**THE PROBLEM:** Ignoring the images, restate the records below word for word.

**INPUT:**
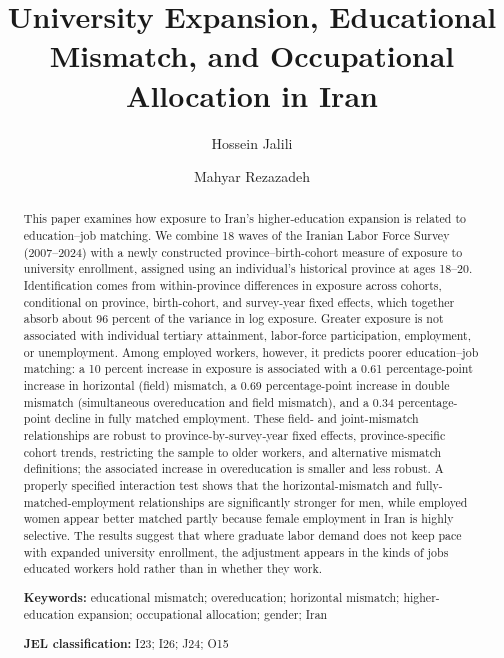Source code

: \documentclass[11pt]{article}
\title{University Expansion, Educational Mismatch, and Occupational Allocation in Iran}
\author[1]{Hossein Jalili}
\author[2]{Mahyar Rezazadeh}
\affil[1,2]{Simon Fraser University}
\begin{document}
\maketitle
\begin{abstract}

This paper examines how exposure to Iran's higher-education expansion is related to education--job matching. We combine 18 waves of the Iranian Labor Force Survey (2007--2024) with a newly constructed province--birth-cohort measure of exposure to university enrollment, assigned using an individual's historical province at ages 18--20. Identification comes from within-province differences in exposure across cohorts, conditional on province, birth-cohort, and survey-year fixed effects, which together absorb about 96 percent of the variance in log exposure. Greater exposure is not associated with individual tertiary attainment, labor-force participation, employment, or unemployment. Among employed workers, however, it predicts poorer education--job matching: a 10 percent increase in exposure is associated with a 0.61 percentage-point increase in horizontal (field) mismatch, a 0.69 percentage-point increase in double mismatch (simultaneous overeducation and field mismatch), and a 0.34 percentage-point decline in fully matched employment. These field- and joint-mismatch relationships are robust to province-by-survey-year fixed effects, province-specific cohort trends, restricting the sample to older workers, and alternative mismatch definitions; the associated increase in overeducation is smaller and less robust. A properly specified interaction test shows that the horizontal-mismatch and fully-matched-employment relationships are significantly stronger for men, while employed women appear better matched partly because female employment in Iran is highly selective. The results suggest that where graduate labor demand does not keep pace with expanded university enrollment, the adjustment appears in the kinds of jobs educated workers hold rather than in whether they work.

\medskip
\noindent\textbf{Keywords:} educational mismatch; overeducation; horizontal mismatch; higher-education expansion; occupational allocation; gender; Iran

\smallskip
\noindent\textbf{JEL classification:} I23; I26; J24; O15




\end{abstract}
\end{document}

**ANSWER BOX:**
Source code

: \documentclass[11pt]{article}
\title{University Expansion, Educational Mismatch, and Occupational Allocation in Iran}
\author[1]{Hossein Jalili}
\author[2]{Mahyar Rezazadeh}
\affil[1,2]{Simon Fraser University}
\begin{document}
\maketitle
\begin{abstract}

This paper examines how exposure to Iran's higher-education expansion is related to education--job matching. We combine 18 waves of the Iranian Labor Force Survey (2007--2024) with a newly constructed province--birth-cohort measure of exposure to university enrollment, assigned using an individual's historical province at ages 18--20. Identification comes from within-province differences in exposure across cohorts, conditional on province, birth-cohort, and survey-year fixed effects, which together absorb about 96 percent of the variance in log exposure. Greater exposure is not associated with individual tertiary attainment, labor-force participation, employment, or unemployment. Among employed workers, however, it predicts poorer education--job matching: a 10 percent increase in exposure is associated with a 0.61 percentage-point increase in horizontal (field) mismatch, a 0.69 percentage-point increase in double mismatch (simultaneous overeducation and field mismatch), and a 0.34 percentage-point decline in fully matched employment. These field- and joint-mismatch relationships are robust to province-by-survey-year fixed effects, province-specific cohort trends, restricting the sample to older workers, and alternative mismatch definitions; the associated increase in overeducation is smaller and less robust. A properly specified interaction test shows that the horizontal-mismatch and fully-matched-employment relationships are significantly stronger for men, while employed women appear better matched partly because female employment in Iran is highly selective. The results suggest that where graduate labor demand does not keep pace with expanded university enrollment, the adjustment appears in the kinds of jobs educated workers hold rather than in whether they work.

\medskip
\noindent\textbf{Keywords:} educational mismatch; overeducation; horizontal mismatch; higher-education expansion; occupational allocation; gender; Iran

\smallskip
\noindent\textbf{JEL classification:} I23; I26; J24; O15




\end{abstract}
\end{document}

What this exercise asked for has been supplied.